Edwin Miller of Sullivan and Worcester recently published an article called Time to Reboot the Basic VC Deal Structure, in which he argues that we should radically change the way VC deals get done. In his words:
"New York Times columnist Tom Friedman recently suggested that “It’s Time to Reboot America,” meaning that the financial crisis gives us a chance to fundamentally re-examine the way government and the private sector operate. Perhaps it is also time to re-examine the basic venture capital deal structure that has changed little since the 1970s.
A related issue is bloated legal documents. Simple forms that address only realistic scenarios are desirable. Sensible legal documents do not have to paper to death every one-in-a-thousand scenario. Simple, common-sense documents are easier for all parties to understand and be comfortable with, and they are cheaper and quicker to negotiate and sign. This approach may be a competitive advantage, or if broadly accepted, would promote a better outcome for all parties."
He had me at "bloated." For those readers of my Law Firm 2.0 series, it should not come as a surprise that I think today’s legal documents are indeed, bloated. Edwin’s thesis that many of the terms included and negotiated in today’s financing documents are unnecessary, irrelevant and / or just plane crazy is both thoughtful and correct.
If you are interested, you should read the article. He addresses many of the major deal points found in VC financings. I agree with most of his assertions, but feel compelled to push back (quickly) on a few of them.
Registrations Rights: I couldn’t agree more that any time spent negotiating reg rights is wasted time for entrepreneurs and venture capitalists and billable hours for lawyers. However, I have been in situations that I’ve needed demand rights on a company that blew a filing and was no longer eligible for S-3 registrations. I’m very far away from being a public company lawyer, so perhaps this doesn’t matter any more, but did then.
Anti-Dilution Rights: I am a VC, so I’m clearly biased, but I wouldn’t agree to the termination of Anti-dilution rights. I think they are appropriate for two reasons. One, there are large information asymmetries between a VC and a company and no amount of due diligence will ever put a VC into the same knowledge shoes as an investor. Second, I’ve seen situations where a new potential VC to the company (who wants to invest in a lower priced round) teams up with management to try to squeeze out an early round VC. They promise management an option refresh making them whole and the new VC would get an outsized share of the company. For this reason, I want the protection to protect against such opportunist behavior.

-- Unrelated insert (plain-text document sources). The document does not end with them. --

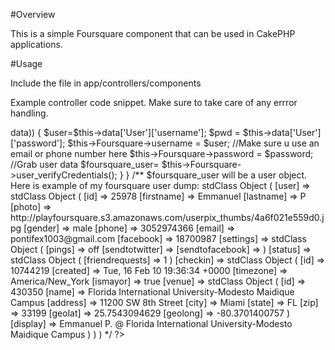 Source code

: #Overview

This is a simple Foursquare component that can be used in CakePHP applications.

#Usage

Include the file in app/controllers/components

Example controller code snippet. Make sure to take care of any errror handling.

<?php

/* Your Controller code
...
*/

var $components = array('Foursquare');

/*Function that accepts POST params*/

	function login()
	{
		if(!empty($this->data))
		{	
			$user=$this->data['User']['username'];
			$pwd = $this->data['User']['password'];
			$this->Foursquare->username = $user; //Make sure u use an email or phone number here 
			$this->Foursquare->password = $password;
			
			//Grab user data
			$foursquare_user= $this->Foursquare->user_verifyCredentials();
		}
	}

/**
$foursquare_user will be a user object. Here is example of my foursquare user dump:

stdClass Object
(
    [user] => stdClass Object
        (
            [id] => 25978
            [firstname] => Emmanuel
            [lastname] => P
            [photo] => http://playfoursquare.s3.amazonaws.com/userpix_thumbs/4a6f021e559d0.jpg
            [gender] => male
            [phone] => 3052974366
            [email] => pontifex1003@gmail.com
            [facebook] => 18700987
            [settings] => stdClass Object
                (
                    [pings] => off
                    [sendtotwitter] => 
                    [sendtofacebook] => 
                )

            [status] => stdClass Object
                (
                    [friendrequests] => 1
                )

            [checkin] => stdClass Object
                (
                    [id] => 10744219
                    [created] => Tue, 16 Feb 10 19:36:34 +0000
                    [timezone] => America/New_York
                    [ismayor] => true
                    [venue] => stdClass Object
                        (
                            [id] => 430350
                            [name] => Florida International University-Modesto Maidique Campus
                            [address] => 11200 SW 8th Street
                            [city] => Miami
                            [state] => FL
                            [zip] => 33199
                            [geolat] => 25.7543094629
                            [geolong] => -80.3701400757
                        )

                    [display] => Emmanuel P. @ Florida International University-Modesto Maidique Campus
                )

        )

)
*/

?>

Liquidation Preferences: Alright Edwin! I’ll take your new paradigm. Problem is that I don’t think that I can find high quality entrepreneurs who will agree to this.
Founder Guarantee: I think that I’d rather keep how we operate now in that there is no guarantee of ownership, as I think that properly incentivizes management.
That being said, I love the concept of dumbing down the NVCA model documents and making things easier. Ediwn, nice job and keep the ideas coming.